Money is a magnifier. Money is freedom, at one level. It is also control at another level. Ultimately if you really dug through the problems, the money is not the problem; it is just the magnifier of a problem that may have been set off by a founder and control.
I think control and communication, many times, are the big problems. It is really difficult to go from the founding generation- the person that owned the money, made the money, owned it- to the next generation, because the next generation does not have the same dream and they probably do not have the same drive. And that whole level of disappointment that comes out from the founder, unless they are able to find a way to deal with it, starts to set into a family system some negative stuff. And then the money just takes it from there.
The control aspect ruins the next generation’s lives. If they have not included the next generation, they have a really hard time because the legacy is the money and that gets into, you know, real control. Because they see, they can change people’s lives by controlling the cash spigot. I, you know, have worked with a family where the father was so controlling that the adult children, he controlled all the cash flows, fundamentally. I mean there were lots of sort of quasi-governance and rules that they, in theory they could weigh in on, but they really did not. And so he controlled even their credit card bills. And that is, you know, when they are in their forties, that is really tough.
It was really a very odd, very insidious way of controlling people’s lives, for a long time. And that started with this man years ago, and he just magnified it by the money because he was disappointed that the kids were not going into the family business, and could not reconcile that at all.
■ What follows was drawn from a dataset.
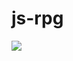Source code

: # js-rpg
![](https://media1.giphy.com/media/cnzP4cmBsiOrccg20V/giphy.gif?cid=ecf05e477yaecya4kcacuomdvflhg7mjcfvtsl0tmidagyqj&rid=giphy.gif)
You need cooperation, and you need really the cooperation of founder, or the generation that is in the leadership position, because it is not always the founder, that they are willing to let go and have that conversation. You have to work on the patriarch or the senior family member, or they have to trust you enough to bring the next generation in. The family business guys have a sense of legacy once they kind of, get over the control, or they are seeing that the control is not helping the business. That allows them at some point to look at the next generation as their legacy.
I always say, give the branches, give the family members some money on their own so they have this sense of independence. Because the worst thing you want is this group of people who are tied together by a common asset and all they do is want to be away from it.